Costs increases in the second half might be in the region of about 5 percent, he added.

It reiterated it was on track to meet its full-year output target of just over 300,000 tonnes.

Analysts said the profit numbers were solid as expected, but Kazakhmys was still undervalued compared to peers.

Its shares gained 3.9 percent to 1115 pence by 0855 GMT, outperforming a 1.9 percent increase in the UK mining index.

EXTREMELY CHEAP

Evolution Securities boosted its target price to 1295 pence from 1185 pence due to an increase in its forecast copper price and because it now expects the firm to exceed its target and produce 320,000 tonnes of copper this year.

JP Morgan Cazenove said in a note: "Valuation remains extremely cheap... while copper pricing looks likely to remain firm for the foreseeable future given the absence of supply growth."

Kazakmys trades on a 2010 price/earnings ratio of 6.9 times versus 14 for rival copper producer Antofagasta, according to Thomson Reuters data.

Underlying EPS for the first six months of the year surged to 130 cents from 50 cents a year ago, including the impact of its 26 percent holding in rival ENRC.

On Aug. 18, ENRC posted a 63 percent rise in first-half earnings per share, but was wary about commodity prices in the second half.

Kazakhmys said earnings before interest, tax, depreciation and amortisation (EBITDA) jumped 87 percent to $1.34 billion.

This was largely in line with a consensus forecast compiled by the company of EPS of $1.28 and EBITDA of $1.33 billion.

It declared an interim dividend of 6 cents. There was no interim dividend last year during the financial downturn, but there was a full-year payout of 9 cents.

The profit gains were lifted by strong copper prices.

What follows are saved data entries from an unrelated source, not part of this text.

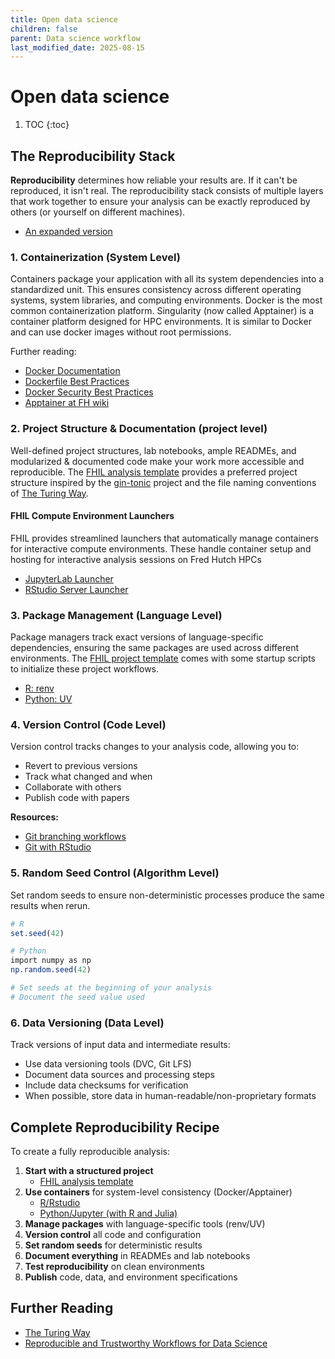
 ```yaml
---
title: Open data science
children: false
parent: Data science workflow
last_modified_date: 2025-08-15
---
```


# Open data science

1. TOC
{:toc}

## The Reproducibility Stack

**Reproducibility** determines how reliable your results are. If it can't be reproduced, it isn't real. The reproducibility stack consists of multiple layers that work together to ensure your analysis can be exactly reproduced by others (or yourself on different machines).

- [An expanded version](https://ubc-dsci.github.io/reproducible-and-trustworthy-workflows-for-data-science/)

### 1. Containerization (System Level)

Containers package your application with all its system dependencies into a standardized unit. This ensures consistency across different operating systems, system libraries, and computing environments. Docker is the most common containerization platform. Singularity (now called Apptainer) is a container platform designed for HPC environments. It is similar to Docker and can use docker images without root permissions.

Further reading: 
- [Docker Documentation](https://docs.docker.com/)
- [Dockerfile Best Practices](https://docs.docker.com/develop/develop-images/dockerfile_best-practices/)
- [Docker Security Best Practices](https://docs.docker.com/engine/security/)
- [Apptainer at FH wiki](https://sciwiki.fredhutch.org/compdemos/Apptainer/)

### 2. Project Structure & Documentation (project level)

Well-defined project structures, lab notebooks, ample READMEs, and modularized & documented code make your work more accessible and reproducible. The [FHIL analysis template](https://github.com/Fred-Hutch-Innovation-Lab/analysis_project_template) provides a preferred project structure inspired by the [gin-tonic](https://gin-tonic.netlify.app/standard/) project and the file naming conventions of [The Turing Way](https://book.the-turing-way.org/reproducible-research/rdm/rdm-storage#rr-rdm-storage-organisation).

#### FHIL Compute Environment Launchers

FHIL provides streamlined launchers that automatically manage containers for interactive compute environments. These handle container setup and hosting for interactive analysis sessions on Fred Hutch HPCs

- [JupyterLab Launcher](https://github.com/Fred-Hutch-Innovation-Lab/jupyter-lab-launcher)
- [RStudio Server Launcher](https://github.com/Fred-Hutch-Innovation-Lab/rstudio-server-launcher)

### 3. Package Management (Language Level)

Package managers track exact versions of language-specific dependencies, ensuring the same packages are used across different environments. The [FHIL project template](https://github.com/Fred-Hutch-Innovation-Lab/analysis_project_template) comes with some startup scripts to initialize these project workflows.

- [R: renv](https://rstudio.github.io/renv/)
- [Python: UV](https://github.com/astral-sh/uv)

### 4. Version Control (Code Level)

Version control tracks changes to your analysis code, allowing you to:
- Revert to previous versions
- Track what changed and when
- Collaborate with others
- Publish code with papers

**Resources:**
- [Git branching workflows](https://nvie.com/posts/a-successful-git-branching-model/)
- [Git with RStudio](https://happygitwithr.com/usage-intro)

### 5. Random Seed Control (Algorithm Level)

Set random seeds to ensure non-deterministic processes produce the same results when rerun.

```r
# R
set.seed(42)

# Python
import numpy as np
np.random.seed(42)

# Set seeds at the beginning of your analysis
# Document the seed value used
```

### 6. Data Versioning (Data Level)

Track versions of input data and intermediate results:
- Use data versioning tools (DVC, Git LFS)
- Document data sources and processing steps
- Include data checksums for verification
- When possible, store data in human-readable/non-proprietary formats

## Complete Reproducibility Recipe

To create a fully reproducible analysis:

1. **Start with a structured project**
   - [FHIL analysis template](https://github.com/Fred-Hutch-Innovation-Lab/analysis_project_template)
2. **Use containers** for system-level consistency (Docker/Apptainer) 
   - [R/Rstudio](https://github.com/Fred-Hutch-Innovation-Lab/rstudio-server-launcher)
   - [Python/Jupyter (with R and Julia)](https://github.com/Fred-Hutch-Innovation-Lab/jupyter-lab-launcher)
3. **Manage packages** with language-specific tools (renv/UV)
4. **Version control** all code and configuration
5. **Set random seeds** for deterministic results
6. **Document everything** in READMEs and lab notebooks
7. **Test reproducibility** on clean environments
8. **Publish** code, data, and environment specifications

## Further Reading

- [The Turing Way](https://book.the-turing-way.org/)
- [Reproducible and Trustworthy Workflows for Data Science](https://ubc-dsci.github.io/reproducible-and-trustworthy-workflows-for-data-science/)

The company said it sold its metal at an average of $6,981 per tonne, up 73 percent from last year.

Kazakhmys CEO Oleg Novachuk played down concerns that Kazakhstan may adopt copper export duties and said consultations between government officials and the industry were ongoing.

"Our government is very commercially driven and definintely very aware that the introduction of unnecessary taxes may create an unfriendly investor climate," he said.